_What to do:_
Report each line of the records below that uses the word "scriptsize".

* * *

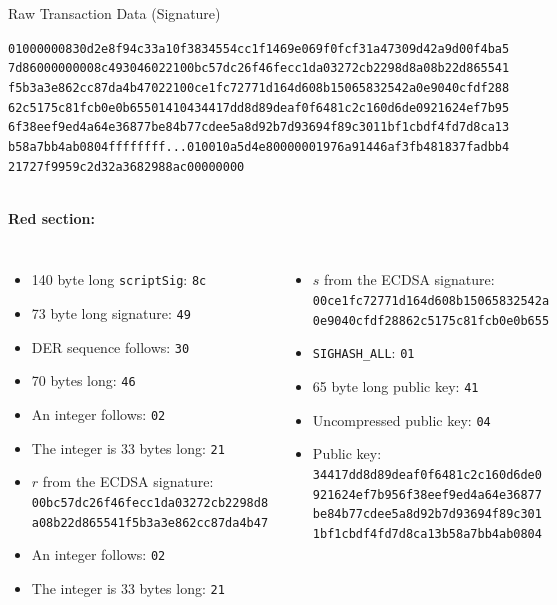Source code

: \documentclass[]{beamer}
\begin{document}
\begin{frame}{Raw Transaction Data (Signature)}
\begin{scriptsize}
\texttt{\textcolor{black!50}{01000000830d2e8f94c33a10f3834554cc1f1469e069f0fcf31a47309d42a9d00f4ba5
7d8600000000}{\alert<1>{8c}\alert<2>{49}\alert<3>{30}\alert<4>{46}\alert<5>{02}\alert<6>{21}\alert<7>{00bc57dc26f46fecc1da03272cb2298d8a08b22d865541
f5b3a3e862cc87da4b47}\alert<8>{02}\alert<9>{21}\alert<10>{00ce1fc72771d164d608b15065832542a0e9040cfdf288
62c5175c81fcb0e0b655}\alert<11>{01}\alert<12>{41}\alert<13>{04}\alert<14>{34417dd8d89deaf0f6481c2c160d6de0921624ef7b95
6f38eef9ed4a64e36877be84b77cdee5a8d92b7d93694f89c3011bf1cbdf4fd7d8ca13
b58a7bb4ab0804}}\textcolor{black!50}{ffffffff...010010a5d4e80000001976a91446af3fb481837fadbb4
21727f9959c2d32a3682988ac00000000}}
\end{scriptsize}
\vspace{1em}
\scriptsize \\
\textbf{Red section:}\\
\begin{columns}[T]
\begin{itemize}
	\item \alert<1>{140 byte long \texttt{scriptSig}: \texttt{8c}}
	\item \alert<2>{73 byte long signature: \texttt{49}}
	\item \alert<3>{DER sequence follows: \texttt{30}}
	\item \alert<4>{70 bytes long: \texttt{46}}
	\item \alert<5>{An integer follows: \texttt{02}}
	\item \alert<6>{The integer is 33 bytes long: \texttt{21}}
	\item \alert<7>{$r$ from the ECDSA signature: 	\texttt{00bc57dc26f46fecc1da03272cb2298d8\\
	a08b22d865541f5b3a3e862cc87da4b47}}
	\item \alert<8>{An integer follows: \texttt{02}}
	\item \alert<9>{The integer is 33 bytes long: \texttt{21}}
\end{itemize}
\begin{itemize}
	\item \alert<10>{$s$ from the ECDSA signature: \texttt{00ce1fc72771d164d608b15065832542a\\
	0e9040cfdf28862c5175c81fcb0e0b655}}
	\item \alert<11>{\texttt{SIGHASH\_ALL}: \texttt{01}}
	\item \alert<12>{65 byte long public key: \texttt{41}}
	\item \alert<13>{Uncompressed public key: \texttt{04}}
	\item \alert<14>{Public key: \texttt{34417dd8d89deaf0f6481c2c160d6de0\\
	921624ef7b956f38eef9ed4a64e36877\\
	be84b77cdee5a8d92b7d93694f89c301\\
	1bf1cbdf4fd7d8ca13b58a7bb4ab0804}}
\end{itemize}
\end{columns}
\end{frame}
\end{document}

* * *

_Output below:_
\begin{scriptsize}
\end{scriptsize}
\scriptsize \\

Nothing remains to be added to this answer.